He grinned again, and I liked him immediately, the way I liked most people who laughed at my jokes and didn’t look at me like a specimen.

The chain tightened.

It was a subtle squeeze, like a hand closing on my hip. Forty feet away, staff in hand, Aeldryc’s eyes were on me, not his sparring partner. As I watched him, the chain cinched tighter. The end of it, which had been tucked into my waistband, slid down inside my shorts, the cool metal snaking around my cock and balls to form a possessive ring. It pulsed with his magic, and I started to harden.

Rynvael’s staff caught him clean across the face.

I heard it before I processed it—a crack that cut through the training yard like a whip. The wood connected with Aeldryc’s cheekbone and his head snapped to the side and there was a moment of absolute silence.

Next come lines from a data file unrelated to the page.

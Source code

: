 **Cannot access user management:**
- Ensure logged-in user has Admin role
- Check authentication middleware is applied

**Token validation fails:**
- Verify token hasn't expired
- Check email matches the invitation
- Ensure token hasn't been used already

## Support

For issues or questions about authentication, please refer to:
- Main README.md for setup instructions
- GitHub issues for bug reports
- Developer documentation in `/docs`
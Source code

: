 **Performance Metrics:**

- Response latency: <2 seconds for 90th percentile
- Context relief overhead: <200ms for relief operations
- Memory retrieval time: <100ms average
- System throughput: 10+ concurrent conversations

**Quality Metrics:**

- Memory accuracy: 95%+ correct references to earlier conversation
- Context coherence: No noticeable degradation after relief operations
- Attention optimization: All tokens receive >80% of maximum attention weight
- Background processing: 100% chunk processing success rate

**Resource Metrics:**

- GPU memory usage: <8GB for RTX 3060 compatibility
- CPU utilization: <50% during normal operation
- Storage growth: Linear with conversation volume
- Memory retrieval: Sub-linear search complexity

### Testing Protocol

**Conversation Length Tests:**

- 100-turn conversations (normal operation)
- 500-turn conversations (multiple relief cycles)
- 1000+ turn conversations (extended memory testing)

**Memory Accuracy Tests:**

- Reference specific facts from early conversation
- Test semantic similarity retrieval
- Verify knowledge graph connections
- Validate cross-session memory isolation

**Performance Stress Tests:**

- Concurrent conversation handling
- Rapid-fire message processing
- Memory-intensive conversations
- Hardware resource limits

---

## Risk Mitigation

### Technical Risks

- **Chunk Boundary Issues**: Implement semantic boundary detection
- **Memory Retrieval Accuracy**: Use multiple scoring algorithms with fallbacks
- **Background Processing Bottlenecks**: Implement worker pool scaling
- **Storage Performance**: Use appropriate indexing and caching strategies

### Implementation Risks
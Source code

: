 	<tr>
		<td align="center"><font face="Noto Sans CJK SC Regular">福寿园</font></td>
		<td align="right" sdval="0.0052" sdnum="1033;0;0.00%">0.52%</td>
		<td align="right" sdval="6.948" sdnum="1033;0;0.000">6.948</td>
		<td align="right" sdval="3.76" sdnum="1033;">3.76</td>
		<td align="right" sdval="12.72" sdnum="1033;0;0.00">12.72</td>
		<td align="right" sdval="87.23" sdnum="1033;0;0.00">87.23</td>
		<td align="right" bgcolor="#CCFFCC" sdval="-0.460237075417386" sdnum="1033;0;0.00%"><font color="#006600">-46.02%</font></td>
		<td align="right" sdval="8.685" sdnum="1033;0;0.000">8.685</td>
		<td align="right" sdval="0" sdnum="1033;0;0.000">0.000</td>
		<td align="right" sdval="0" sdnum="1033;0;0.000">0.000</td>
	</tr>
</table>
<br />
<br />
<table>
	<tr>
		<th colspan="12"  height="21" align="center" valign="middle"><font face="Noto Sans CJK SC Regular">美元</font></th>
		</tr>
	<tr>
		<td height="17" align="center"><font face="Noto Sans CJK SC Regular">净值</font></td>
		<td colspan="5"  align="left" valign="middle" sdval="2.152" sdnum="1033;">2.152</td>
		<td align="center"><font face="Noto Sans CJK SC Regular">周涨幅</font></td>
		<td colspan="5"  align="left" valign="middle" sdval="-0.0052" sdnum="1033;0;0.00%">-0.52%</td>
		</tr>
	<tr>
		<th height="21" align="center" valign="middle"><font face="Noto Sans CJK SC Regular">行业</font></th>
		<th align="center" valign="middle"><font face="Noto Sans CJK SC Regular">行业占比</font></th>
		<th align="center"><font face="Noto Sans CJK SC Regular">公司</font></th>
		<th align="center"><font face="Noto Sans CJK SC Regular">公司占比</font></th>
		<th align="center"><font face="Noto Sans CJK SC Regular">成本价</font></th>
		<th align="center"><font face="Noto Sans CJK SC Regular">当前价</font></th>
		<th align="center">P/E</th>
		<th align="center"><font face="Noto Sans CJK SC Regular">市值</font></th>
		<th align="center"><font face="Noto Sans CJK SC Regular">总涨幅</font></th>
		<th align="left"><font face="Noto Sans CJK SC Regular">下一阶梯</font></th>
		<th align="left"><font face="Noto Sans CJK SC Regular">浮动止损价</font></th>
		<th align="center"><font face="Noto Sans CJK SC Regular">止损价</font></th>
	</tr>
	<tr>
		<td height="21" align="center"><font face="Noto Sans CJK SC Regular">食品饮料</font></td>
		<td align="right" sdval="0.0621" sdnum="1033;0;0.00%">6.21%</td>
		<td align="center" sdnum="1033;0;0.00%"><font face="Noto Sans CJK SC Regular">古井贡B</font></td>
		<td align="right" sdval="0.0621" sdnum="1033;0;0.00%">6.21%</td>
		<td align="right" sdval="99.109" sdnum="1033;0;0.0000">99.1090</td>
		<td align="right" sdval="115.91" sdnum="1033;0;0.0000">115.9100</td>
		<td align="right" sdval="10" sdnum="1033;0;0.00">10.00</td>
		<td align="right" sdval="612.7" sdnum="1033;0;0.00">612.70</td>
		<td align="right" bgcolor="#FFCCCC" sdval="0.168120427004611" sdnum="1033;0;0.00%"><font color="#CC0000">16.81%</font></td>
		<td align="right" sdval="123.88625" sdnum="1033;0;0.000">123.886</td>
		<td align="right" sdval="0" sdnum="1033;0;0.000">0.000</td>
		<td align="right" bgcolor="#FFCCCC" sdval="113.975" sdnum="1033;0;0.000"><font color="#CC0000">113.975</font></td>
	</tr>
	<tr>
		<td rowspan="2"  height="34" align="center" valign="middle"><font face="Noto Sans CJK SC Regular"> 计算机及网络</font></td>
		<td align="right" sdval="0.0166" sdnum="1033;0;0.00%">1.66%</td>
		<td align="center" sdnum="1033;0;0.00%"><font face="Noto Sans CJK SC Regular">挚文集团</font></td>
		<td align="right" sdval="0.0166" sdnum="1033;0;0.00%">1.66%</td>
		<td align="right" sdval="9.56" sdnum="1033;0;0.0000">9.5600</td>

Then the training yard erupted.

With the exception of Vaelith, who found nearly everything funny, I had never heard fae soldiers laugh before, and it turned out they laughed the same way humans did when something was both shocking and hilarious: loudly, immediately, and without any regard for rank. Thyren made a sound that was halfway between a bark and a wheeze. Caelyndris had both hands over her mouth. Vaelith was laughing so hard she was practically crying.

Rynvael, who had landed the hit, was standing motionless with his staff extended, and I could see him realize that he’d done something that was both technically correct and possibly fatal.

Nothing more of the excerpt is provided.